--- PROBLEM DESCRIPTION ---
Transcribe exactly the lines from the one containing "- Is my code readable?" through the end of the entries, including both the first and the last, and nothing else.
Segment Start: EXCERPTED DATA
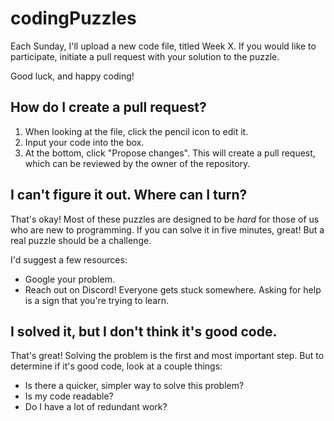 # codingPuzzles

Each Sunday, I'll upload a new code file, titled Week X. If you would like to participate, initiate a pull request with your solution to the puzzle.

Good luck, and happy coding!

## How do I create a pull request?
1. When looking at the file, click the pencil icon to edit it.
2. Input your code into the box.
3. At the bottom, click "Propose changes". This will create a pull request, which can be reviewed by the owner of the repository.

## I can't figure it out. Where can I turn?
That's okay! Most of these puzzles are designed to be _hard_ for those of us who are new to programming. If you can solve it in five minutes, great! But a real puzzle should be a challenge.

I'd suggest a few resources:
- Google your problem.
- Reach out on Discord! Everyone gets stuck somewhere. Asking for help is a sign that you're trying to learn. 

## I solved it, but I don't think it's good code.
That's great! Solving the problem is the first and most important step. But to determine if it's good code, look at a couple things:
- Is there a quicker, simpler way to solve this problem?
- Is my code readable?
- Do I have a lot of redundant work?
Segment End: EXCERPTED DATA
--- YOUR RESPONSE ---
- Is my code readable?
- Do I have a lot of redundant work?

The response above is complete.